This time, everyone knows it is the LAST TIME for some. We all walk slower, taking it in. This last time, I haven’t yet made it to the field as the crowd saunters by looking for their player I turn away from the masses and I catch my breathe- I remind myself, again, it is his LAST TIME, be strong for him.
I watch. We all watch, as these boys, take their last steps on a high school football field. We watch as tears stream down black smudged faces of the young men who just put their bodies on the line, who just played like warriors for their home team. We watch as these teenaged warriors hug, and we watch as they say good-bye to Friday Night Lights for the LAST TIME.
It is the first time I have hugged my son in my arms as he sobs quiet tears, on that 100 yard field, under those Friday Night Lights, his big body enveloped in those pads, but his emotions on his sleeve.
It is the first time I watch him tell me “Momma I’ll see you at home” as he walks away to the 50 yard line, and kneels down, in quiet surrender, saying good-bye to a sport he has loved, a sport that has helped make him into who he is and the man he will become.

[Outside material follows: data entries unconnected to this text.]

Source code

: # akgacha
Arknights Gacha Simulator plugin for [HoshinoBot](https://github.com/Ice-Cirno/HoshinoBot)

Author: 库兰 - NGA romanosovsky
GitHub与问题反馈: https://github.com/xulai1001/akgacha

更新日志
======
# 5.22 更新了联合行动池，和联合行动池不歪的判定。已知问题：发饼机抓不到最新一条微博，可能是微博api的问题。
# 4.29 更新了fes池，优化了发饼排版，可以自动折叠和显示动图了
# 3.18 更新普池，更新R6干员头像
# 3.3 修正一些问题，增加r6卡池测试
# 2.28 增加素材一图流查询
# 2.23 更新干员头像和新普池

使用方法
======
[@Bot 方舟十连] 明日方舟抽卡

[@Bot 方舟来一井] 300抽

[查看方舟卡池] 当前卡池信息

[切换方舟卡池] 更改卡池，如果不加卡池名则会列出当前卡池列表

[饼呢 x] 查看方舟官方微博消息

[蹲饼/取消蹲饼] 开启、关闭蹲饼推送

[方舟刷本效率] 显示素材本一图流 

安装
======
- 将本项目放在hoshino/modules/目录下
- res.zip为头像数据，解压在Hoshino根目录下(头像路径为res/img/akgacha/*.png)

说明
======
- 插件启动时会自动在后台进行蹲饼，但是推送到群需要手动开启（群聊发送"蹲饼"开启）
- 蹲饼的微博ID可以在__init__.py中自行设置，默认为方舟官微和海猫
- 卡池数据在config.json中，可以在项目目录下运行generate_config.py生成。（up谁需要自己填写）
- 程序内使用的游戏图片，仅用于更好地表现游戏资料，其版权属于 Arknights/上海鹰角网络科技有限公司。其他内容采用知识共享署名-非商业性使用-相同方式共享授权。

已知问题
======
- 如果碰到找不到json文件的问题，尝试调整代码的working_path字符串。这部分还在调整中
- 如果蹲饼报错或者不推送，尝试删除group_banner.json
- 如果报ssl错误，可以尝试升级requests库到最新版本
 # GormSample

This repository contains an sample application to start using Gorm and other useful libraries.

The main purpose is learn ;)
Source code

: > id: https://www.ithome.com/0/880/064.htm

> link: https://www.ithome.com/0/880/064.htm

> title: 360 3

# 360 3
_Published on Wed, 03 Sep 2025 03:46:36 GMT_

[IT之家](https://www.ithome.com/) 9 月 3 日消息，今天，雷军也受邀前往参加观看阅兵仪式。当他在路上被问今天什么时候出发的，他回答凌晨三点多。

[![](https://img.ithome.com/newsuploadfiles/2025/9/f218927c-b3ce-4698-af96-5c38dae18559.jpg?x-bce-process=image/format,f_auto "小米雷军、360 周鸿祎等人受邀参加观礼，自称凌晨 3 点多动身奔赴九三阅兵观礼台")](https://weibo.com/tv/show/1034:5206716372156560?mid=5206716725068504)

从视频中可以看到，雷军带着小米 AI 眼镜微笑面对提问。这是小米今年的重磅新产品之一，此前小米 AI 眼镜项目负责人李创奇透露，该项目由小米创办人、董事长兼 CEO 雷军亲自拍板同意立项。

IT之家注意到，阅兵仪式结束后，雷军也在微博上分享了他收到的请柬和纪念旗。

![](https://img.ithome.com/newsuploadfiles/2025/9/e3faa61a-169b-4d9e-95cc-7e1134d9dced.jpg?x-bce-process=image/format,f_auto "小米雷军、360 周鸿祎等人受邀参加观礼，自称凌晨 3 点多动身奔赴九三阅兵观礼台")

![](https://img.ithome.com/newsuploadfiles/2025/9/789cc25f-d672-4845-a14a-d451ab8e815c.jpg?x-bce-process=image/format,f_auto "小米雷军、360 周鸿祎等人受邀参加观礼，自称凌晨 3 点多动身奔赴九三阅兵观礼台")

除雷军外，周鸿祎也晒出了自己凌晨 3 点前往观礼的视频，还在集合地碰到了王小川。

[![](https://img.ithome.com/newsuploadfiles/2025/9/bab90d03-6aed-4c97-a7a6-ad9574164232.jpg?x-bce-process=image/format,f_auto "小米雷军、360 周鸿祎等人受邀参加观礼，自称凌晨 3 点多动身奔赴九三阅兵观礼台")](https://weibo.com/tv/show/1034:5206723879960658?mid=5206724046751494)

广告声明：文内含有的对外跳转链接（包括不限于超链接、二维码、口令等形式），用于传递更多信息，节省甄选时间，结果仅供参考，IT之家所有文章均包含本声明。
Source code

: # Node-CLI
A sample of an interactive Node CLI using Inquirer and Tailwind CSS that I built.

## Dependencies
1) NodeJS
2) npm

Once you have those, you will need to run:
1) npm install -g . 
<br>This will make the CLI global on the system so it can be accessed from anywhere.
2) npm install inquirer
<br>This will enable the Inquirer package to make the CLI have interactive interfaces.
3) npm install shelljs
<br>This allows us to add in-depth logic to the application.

I make it to my truck before I break down and sob, ugly tears, and I play the playlist I have compiled for this Last time. The time I watched my baby’s heart break with the knowledge that time goes by, things change and you better make sure you live in the moment. It plays, I cry and I take it all in.
On July 2021, our son was told he’d never play sports again, after an emergency surgery, numerous blood clots and two weeks in Children’s hospital. After watching from the stands as he stood on the sidelines for the entire 2021 season, we were resigned to the idea we had seen him play his last football game. Then 2022- an unexpected full release to play an unexpected move and things fell in place- and he put on those pads, and put on that helmet and we got to live and love every single “last” moment that we didn’t think we’d have, in utter gratefulness.
I wish for all of you- live in those bittersweet moments.